Blind people can ‘see’ with the help of 3D printing

A group of undergraduates at Harvard have a project called “Midas Touch”: Use 3D printing to help the blind “see” what they cannot actually see.
They have one the runners-up award at the Deans’ Cultural Entrepreneurship Challenge at Harvard University.

For the visually impaired, the basic problem with art is that they can’t see it. But with a project called “Midas Touch” a group of Harvard kids say they have a fix: Use 3D printing to help the blind “see” what they cannot actually see.

“We want to bridge the gap between the visually impaired and the visual world of art,” Constantine Tarabanis, one of the brains behind the project, told me.

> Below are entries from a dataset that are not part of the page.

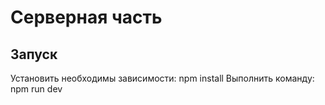 # Серверная часть

## Запуск

Установить необходимы зависимости: npm install
Выполнить команду: npm run dev

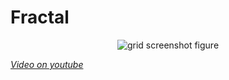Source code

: # Fractal

<p align="center">
  <img src="https://github.com/planelles20/modern-openGL-practice/blob/master/example9/result/result9.png?raw=true" alt="grid screenshot figure"/>
</p>

*[Video on youtube](https://www.youtube.com/watch?v=8rdKxIBE1QM)*
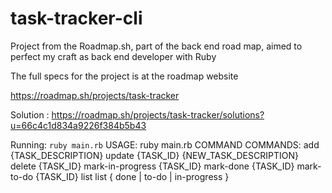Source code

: # task-tracker-cli
Project from the Roadmap.sh, part of the back end road map, aimed to perfect my craft as back end developer with Ruby

The full specs for the project is at the roadmap website

https://roadmap.sh/projects/task-tracker

Solution : https://roadmap.sh/projects/task-tracker/solutions?u=66c4c1d834a9226f384b5b43

Running: `ruby main.rb`
    USAGE: ruby main.rb COMMAND
    COMMANDS: 
        add {TASK_DESCRIPTION}
        update {TASK_ID} {NEW_TASK_DESCRIPTION}
        delete {TASK_ID}
        mark-in-progress {TASK_ID}
        mark-done {TASK_ID}
        mark-to-do {TASK_ID}
        list
        list { done | to-do | in-progress }
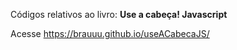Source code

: Códigos relativos ao livro: **Use a cabeça! Javascript**

Acesse https://brauuu.github.io/useACabecaJS/
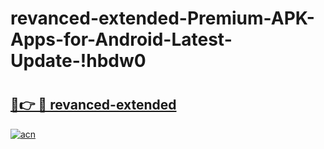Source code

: # revanced-extended-Premium-APK-Apps-for-Android-Latest-Update-!hbdw0

# <h2><a href="https://ntfg8h.esa.edu.pl?title=revanced-extended&ref=hbdw0">🔗👉 🔴 revanced-extended</a></h2>

[![acn](https://github.com/user-attachments/assets/0f9c940e-d8b0-45ae-aac7-cd30a18b3e1c)](https://ntfg8h.esa.edu.pl?title=revanced-extended&ref=hbdw0)

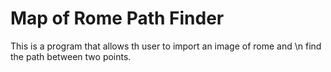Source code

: # Map of Rome Path Finder
This is a program that allows th  user to import an image of rome and \n
find the path between two points.
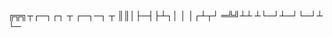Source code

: ╔╦╗┬┌─┐┌┐ ┬  ┌─┐─┐ ┬
 ║║│├─┤├┴┐│  │ │┌┴┬┘
═╩╝┴┴ ┴└─┘┴─┘└─┘┴ └─                                     
                                                    
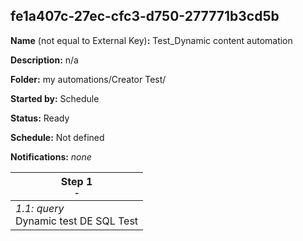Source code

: ## fe1a407c-27ec-cfc3-d750-277771b3cd5b

**Name** (not equal to External Key)**:** Test_Dynamic content automation

**Description:** n/a

**Folder:** my automations/Creator Test/

**Started by:** Schedule

**Status:** Ready

**Schedule:** Not defined

**Notifications:** _none_


| Step 1<br>_<small>-</small>_ |
| --- |
| _1.1: query_<br>Dynamic test DE SQL Test |
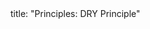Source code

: <frontmatter>
title: "Principles: DRY Principle"
</frontmatter>

<include src="navbar.md" boilerplate />

<include src="unit-inPage-asFlat.md" boilerplate />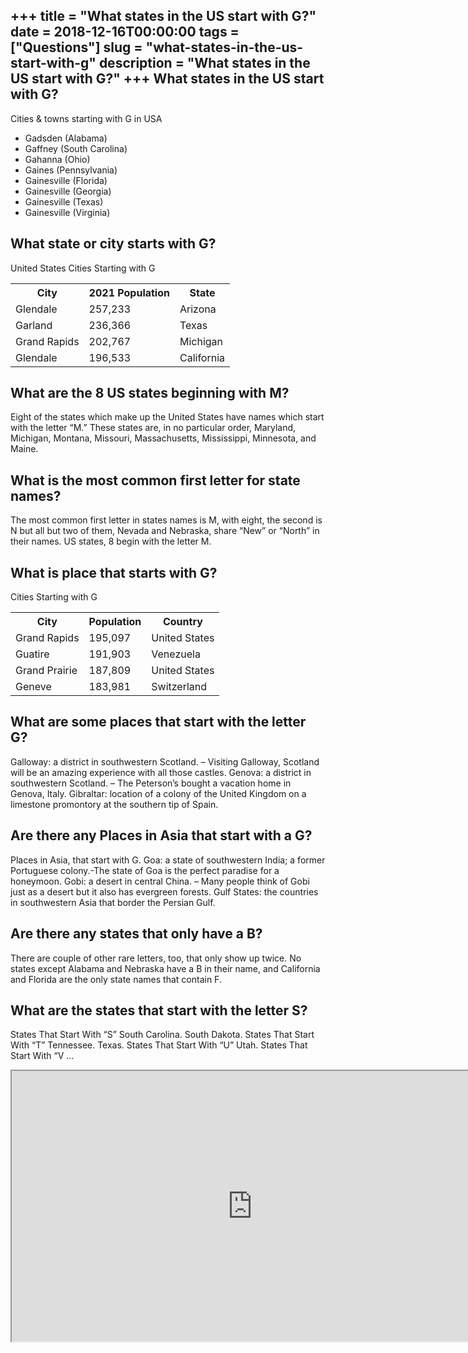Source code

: +++
title = "What states in the US start with G?"
date = 2018-12-16T00:00:00
tags = ["Questions"]
slug = "what-states-in-the-us-start-with-g"
description = "What states in the US start with G?"
+++
What states in the US start with G?
-----------------------------------

Cities &amp; towns starting with G in USA

- Gadsden (Alabama)
- Gaffney (South Carolina)
- Gahanna (Ohio)
- Gaines (Pennsylvania)
- Gainesville (Florida)
- Gainesville (Georgia)
- Gainesville (Texas)
- Gainesville (Virginia)

What state or city starts with G?
---------------------------------

United States Cities Starting with G

<table><tr><th>City</th><th>2021 Population</th><th>State</th></tr><tr><td>Glendale</td><td>257,233</td><td>Arizona</td></tr><tr><td>Garland</td><td>236,366</td><td>Texas</td></tr><tr><td>Grand Rapids</td><td>202,767</td><td>Michigan</td></tr><tr><td>Glendale</td><td>196,533</td><td>California</td></tr></table>

What are the 8 US states beginning with M?
------------------------------------------

Eight of the states which make up the United States have names which start with the letter “M.” These states are, in no particular order, Maryland, Michigan, Montana, Missouri, Massachusetts, Mississippi, Minnesota, and Maine.

What is the most common first letter for state names?
-----------------------------------------------------

The most common first letter in states names is M, with eight, the second is N but all but two of them, Nevada and Nebraska, share “New” or “North” in their names. US states, 8 begin with the letter M.

What is place that starts with G?
---------------------------------

Cities Starting with G

<table><tr><th>City</th><th>Population</th><th>Country</th></tr><tr><td>Grand Rapids</td><td>195,097</td><td>United States</td></tr><tr><td>Guatire</td><td>191,903</td><td>Venezuela</td></tr><tr><td>Grand Prairie</td><td>187,809</td><td>United States</td></tr><tr><td>Geneve</td><td>183,981</td><td>Switzerland</td></tr></table>

What are some places that start with the letter G?
--------------------------------------------------

Galloway: a district in southwestern Scotland. – Visiting Galloway, Scotland will be an amazing experience with all those castles. Genova: a district in southwestern Scotland. – The Peterson’s bought a vacation home in Genova, Italy. Gibraltar: location of a colony of the United Kingdom on a limestone promontory at the southern tip of Spain.

Are there any Places in Asia that start with a G?
-------------------------------------------------

Places in Asia, that start with G. Goa: a state of southwestern India; a former Portuguese colony.-The state of Goa is the perfect paradise for a honeymoon. Gobi: a desert in central China. – Many people think of Gobi just as a desert but it also has evergreen forests. Gulf States: the countries in southwestern Asia that border the Persian Gulf.

Are there any states that only have a B?
----------------------------------------

There are couple of other rare letters, too, that only show up twice. No states except Alabama and Nebraska have a B in their name, and California and Florida are the only state names that contain F.

What are the states that start with the letter S?
-------------------------------------------------

States That Start With “S” South Carolina. South Dakota. States That Start With “T” Tennessee. Texas. States That Start With “U” Utah. States That Start With “V …

<iframe allow="accelerometer; autoplay; clipboard-write; encrypted-media; gyroscope; picture-in-picture" allowfullscreen="" class="__youtube_prefs__  epyt-is-override  no-lazyload" data-no-lazy="1" data-origheight="433" data-origwidth="770" data-skipgform_ajax_framebjll="" height="433" id="_ytid_72004" loading="lazy" src="https://www.youtube.com/embed/WtJd3OEDpBM?enablejsapi=1&autoplay=0&cc_load_policy=0&cc_lang_pref=&iv_load_policy=1&loop=0&modestbranding=0&rel=1&fs=1&playsinline=0&autohide=2&theme=dark&color=red&controls=1&" title="YouTube player" width="770"></iframe>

Basically, what Midas Touch does is take a flat image — say, of “Starry Night” — and use 3D printing to add layers of texture to it, creating an image that’s half painting, half relief sculpture. Essentially, Midas Touch takes the visual nature of art and translates it to a physical world that the visually impaired can understand.

Midas Touch says its work is like “painting in 2.5 dimensions”

As result, its a bit tough to fully understand or even convey what we’re talking about here — and somehow, I’m fine with that: In fact, the inability to describe Midas Touch is in its own way a meta-reference to what the project is trying to accomplish. How do you understand something that you can’t see?